** The problem **
Check every line below for the string "Intelligent", and copy the lines that contain it.

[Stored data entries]

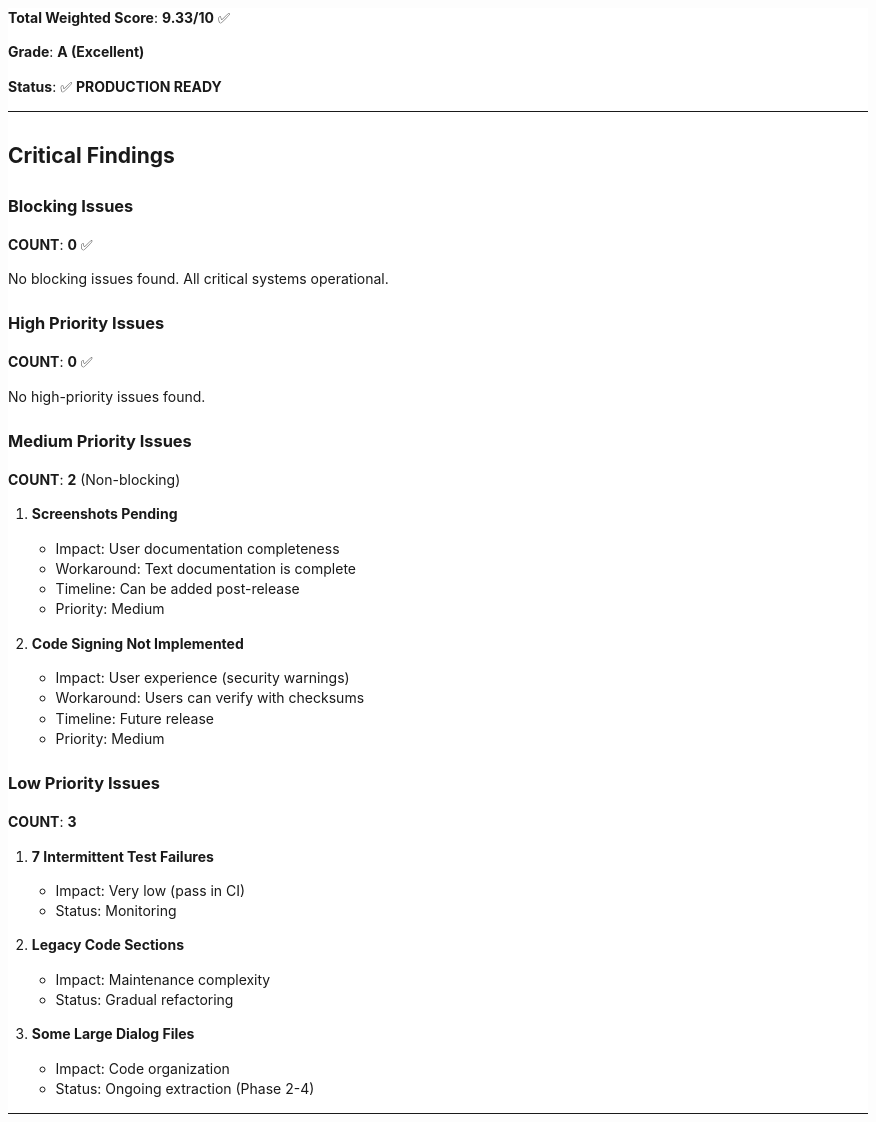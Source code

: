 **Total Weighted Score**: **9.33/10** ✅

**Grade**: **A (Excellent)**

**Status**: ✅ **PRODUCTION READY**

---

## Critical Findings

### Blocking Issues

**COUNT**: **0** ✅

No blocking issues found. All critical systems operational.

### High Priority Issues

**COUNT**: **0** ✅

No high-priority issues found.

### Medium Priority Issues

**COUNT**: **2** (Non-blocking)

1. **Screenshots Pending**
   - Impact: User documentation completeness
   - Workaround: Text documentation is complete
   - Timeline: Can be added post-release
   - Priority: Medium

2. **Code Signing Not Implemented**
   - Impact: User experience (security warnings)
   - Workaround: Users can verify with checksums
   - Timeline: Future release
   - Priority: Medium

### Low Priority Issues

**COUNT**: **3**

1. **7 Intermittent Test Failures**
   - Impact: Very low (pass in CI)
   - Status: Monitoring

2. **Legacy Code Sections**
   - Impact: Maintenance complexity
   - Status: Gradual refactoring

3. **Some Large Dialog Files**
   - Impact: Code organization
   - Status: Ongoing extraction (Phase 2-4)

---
...
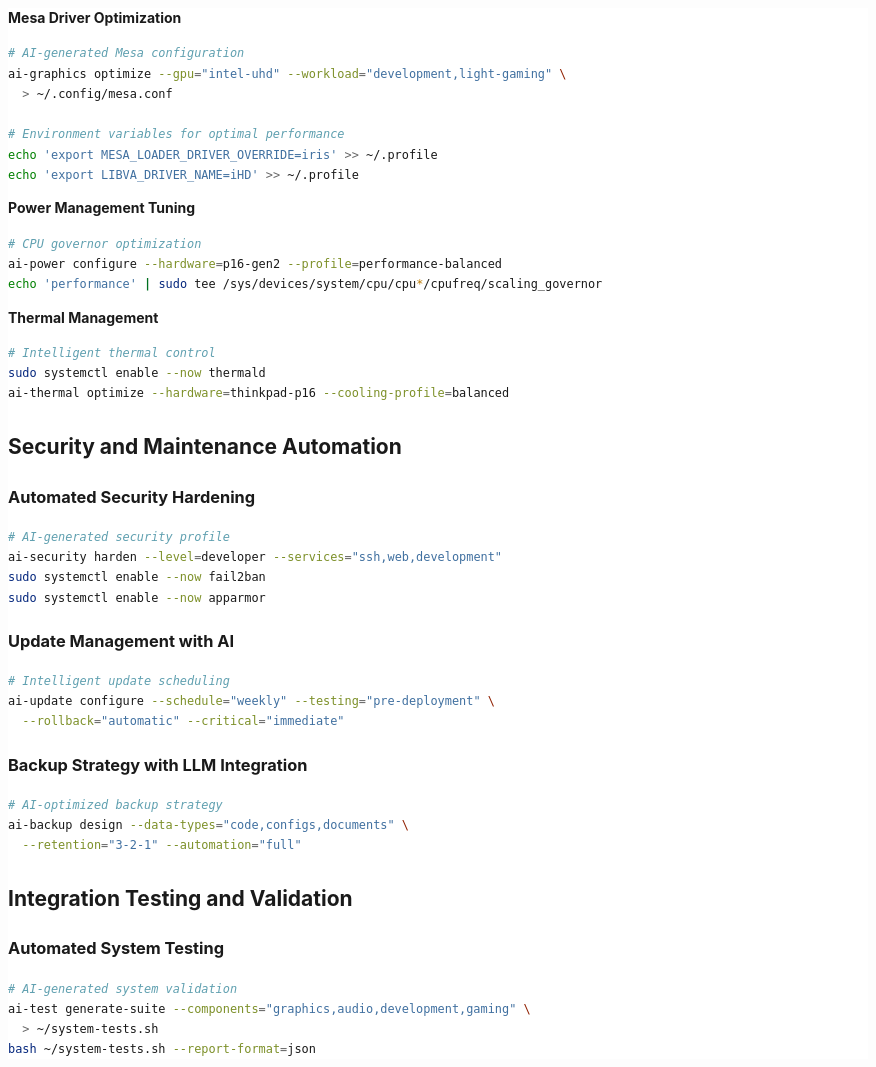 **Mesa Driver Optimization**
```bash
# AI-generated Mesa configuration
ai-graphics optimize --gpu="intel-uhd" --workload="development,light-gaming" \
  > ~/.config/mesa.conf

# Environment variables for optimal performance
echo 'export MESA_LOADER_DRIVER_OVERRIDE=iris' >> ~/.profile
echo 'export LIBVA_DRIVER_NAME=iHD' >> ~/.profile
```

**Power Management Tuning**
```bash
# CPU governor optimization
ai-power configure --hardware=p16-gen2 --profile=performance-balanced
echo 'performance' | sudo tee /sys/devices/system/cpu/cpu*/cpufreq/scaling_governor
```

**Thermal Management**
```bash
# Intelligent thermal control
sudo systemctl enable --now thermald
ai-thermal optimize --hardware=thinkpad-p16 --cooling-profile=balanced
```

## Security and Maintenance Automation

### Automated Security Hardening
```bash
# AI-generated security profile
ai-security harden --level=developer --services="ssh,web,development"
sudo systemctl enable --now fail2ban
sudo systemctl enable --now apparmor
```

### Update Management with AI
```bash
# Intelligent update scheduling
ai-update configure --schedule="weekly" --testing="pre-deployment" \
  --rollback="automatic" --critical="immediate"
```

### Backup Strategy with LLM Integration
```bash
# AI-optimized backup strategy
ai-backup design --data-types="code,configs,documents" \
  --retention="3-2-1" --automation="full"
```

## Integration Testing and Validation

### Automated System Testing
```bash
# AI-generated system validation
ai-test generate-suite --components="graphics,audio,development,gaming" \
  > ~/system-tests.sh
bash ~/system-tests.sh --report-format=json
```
* * *
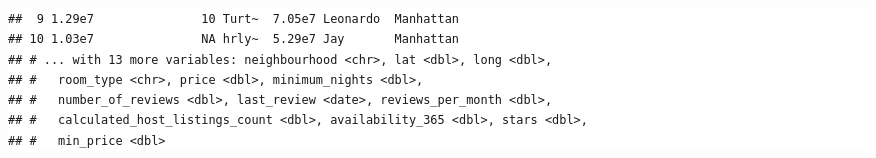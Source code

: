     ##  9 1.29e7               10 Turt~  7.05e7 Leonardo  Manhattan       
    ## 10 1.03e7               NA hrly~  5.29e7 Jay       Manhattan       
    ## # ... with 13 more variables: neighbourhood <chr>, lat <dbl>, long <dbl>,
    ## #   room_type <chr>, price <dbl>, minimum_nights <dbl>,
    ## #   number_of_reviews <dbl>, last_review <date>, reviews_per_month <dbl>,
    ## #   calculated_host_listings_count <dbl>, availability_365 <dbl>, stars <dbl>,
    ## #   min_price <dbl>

** Exercise output **
# Intelligent thermal control
# Intelligent update scheduling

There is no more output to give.